El autor de estas tres postales callejeras de Medellín
es editor general de la revista THC y redactor
de Página12 en Argentina.
Pasó por la ciudad invitado para dar una charla
en la Universidad de Antioquia sobre el tema
de despenalización. No se pudo. La U de A estaba cerrada por fallos en su aeropuerto.
    

Parrandera

Ilustración Cachorro

En medio de esa ciudad descuajada, irregular, sombría por momentos; en medio de las calles multitudinarias del centro, de gente apurada por el día nublado, descubrí que Medellín era un lugar especial, distinto, violentamente romántico. Estaba deambulando cerca de la estación de metro del Parque de Berrío, sin otro rumbo que una cigarrería que vendía paquetes de Marlboro, enteros, un atado de 20. Eso de la venta al menudeo me desesperaba, como a cualquier fumador que se queda sin cigarrillos a las tres de la mañana. Además era totalmente antieconómico, si uno tiene el dinero y los pulmones para fumar cada treinta minutos; y encima está de vacaciones.
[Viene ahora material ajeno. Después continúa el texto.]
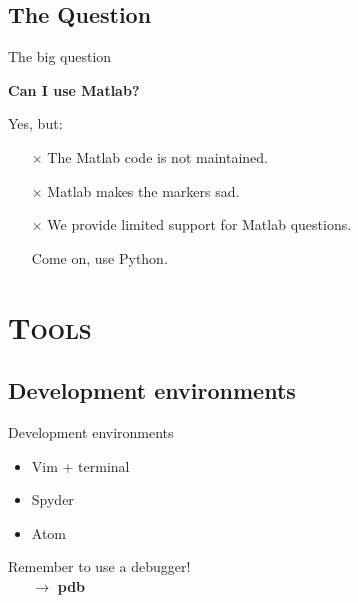 \documentclass[xcolor=x11names, compress,handout]{beamer}
\renewcommand{\(}{\begin{columns}}
\renewcommand{\)}{\end{columns}}
\newcommand{\<}[1]{\begin{column}{#1}}
\renewcommand{\>}{\end{column}}
\begin{document}
\subsection{The Question}
\begin{frame}{The big question}

  \large

  \textbf{\Large Can I use Matlab?}

  \vspace{20pt}
  \pause

  Yes, but:

  \vspace{3pt}

  \begin{itemize}
    \newcommand{\myitem}{\vspace{3pt} \pause \item[{\color{darkgreen}\checkmark}]}
    \newcommand{\baditem}{\vspace{3pt} \pause \item[{\color{red}$\boldsymbol\times$}]}
    \baditem The Matlab code is not maintained.
    \baditem Matlab makes the markers sad.
    \baditem We provide limited support for Matlab questions.
    \myitem Come on, use Python.
  \end{itemize}

\end{frame}


\section{ \scshape Tools}
\subsection{Development environments}
\begin{frame}{Development environments}

  \large
  \begin{itemize}
    \item Vim + terminal
    \item Spyder
    \item Atom
  \end{itemize}

  Remember to use a debugger! \\
  ~ ~ $\rightarrow$ \textbf{pdb}

\end{frame}
\end{document}
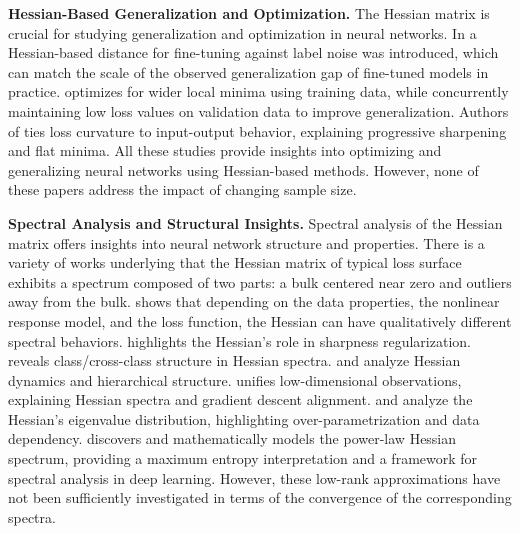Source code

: \documentclass{article}
\begin{document}
\textbf{Hessian-Based Generalization and Optimization.}
The Hessian matrix is crucial for studying generalization and optimization in neural networks. In \cite{ju2023robustfinetuningdeepneural} a Hessian-based distance for fine-tuning against label noise was introduced, which can match the scale of the observed generalization gap of fine-tuned models in practice. \cite{nguyen2024agnosticsharpnessawareminimization} optimizes for wider local minima using training data, while concurrently maintaining low loss values on validation data to improve generalization. Authors of \cite{macdonald2023progressivesharpeningflatminima} ties loss curvature to input-output behavior, explaining progressive sharpening and flat minima. All these studies provide insights into optimizing and generalizing neural networks using Hessian-based methods. However, none of these papers address the impact of changing sample size.

\textbf{Spectral Analysis and Structural Insights.}
Spectral analysis of the Hessian matrix offers insights into neural network structure and properties. There is a variety of works \cite{sagun2018empiricalanalysishessianoverparametrized,pmlr-v97-ghorbani19b,papyan2019spectrumdeepnethessiansscale} underlying that the Hessian matrix of typical loss surface exhibits a spectrum composed of two parts: a bulk centered near zero and outliers away from the bulk. \cite{liao2021hessianeigenspectrarealisticnonlinear} shows that depending on the data properties, the nonlinear response model, and the loss function, the Hessian can have qualitatively different spectral behaviors. \cite{dauphin2024neglectedhessiancomponentexplains} highlights the Hessian's role in sharpness regularization. \cite{papyan2020tracesclasscrossclassstructurepervade} reveals class/cross-class structure in Hessian spectra. \cite{papyan2019spectrumdeepnethessiansscale} and \cite{papyan2019measurementsthreelevelhierarchicalstructure} analyze Hessian dynamics and hierarchical structure. \cite{garrod2024unifyinglowdimensionalobservations} unifies low-dimensional observations, explaining Hessian spectra and gradient descent alignment. \cite{sagun2017eigenvalueshessiandeeplearning} and \cite{sagun2018empiricalanalysishessianoverparametrized} analyze the Hessian's eigenvalue distribution, highlighting over-parametrization and data dependency. \cite{xie2022powerlawhessianspectrumsdeep} discovers and mathematically models the power-law Hessian spectrum, providing a maximum entropy interpretation and a framework for spectral analysis in deep learning. However, these low-rank approximations have not been sufficiently investigated in terms of the convergence of the corresponding spectra.
\end{document}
El lugar que había descubierto no solo vendía paquetes. Lo hacía a un precio justo, tan justo que era el mismo todos los días. Creo que ese día era la segunda vez que iba y compraba dos atados porque la chica ya me conocía y me sonrió comprensiva. Ella tal vez sospechara lo que pasaba: había viajado 5 estaciones de metro para comprar ese bendito atado, como decimos en Argentina, estaba realmente "al pedo". Era tarde y como estaba nublado, los alrededores del metro se veían más oscurecidos que de costumbre. Me fui por un poco de café, un culito de tinto, para tomar en el Parque de Berrío, sentarme y pasar quince minutos, suficientes para fumar, tomar café y lo más importante: justificar la breve salida.

Y entonces oí la música. No sabía que le decían "parrandera". A mí me sonaba como al ritmo del porro, al del paseo. Quedé maravillado de inmediato con la imagen. Había cinco parejas de viejitos bailando. Se movían como una barcaza en un día de viento, un contoneo perfecto, sonreían. Tenían pinta de campesinos, de hombres y mujeres que vinieron a la ciudad a hacer un trámite, a ver a sus hijos o a comprar ropa. Estaban rodeados de gente y los tres guitarristas, paisanos también, cantaban una de amor, con cierta picardía. Los bailarines se sabían la letra y la repetían con los labios, de memoria, pero sin usar la voz. Parecía que habían cambiado el tiempo, como si estuvieran en el patio de su casa bailando una canción que suena en la radio, luego de regar la quinta.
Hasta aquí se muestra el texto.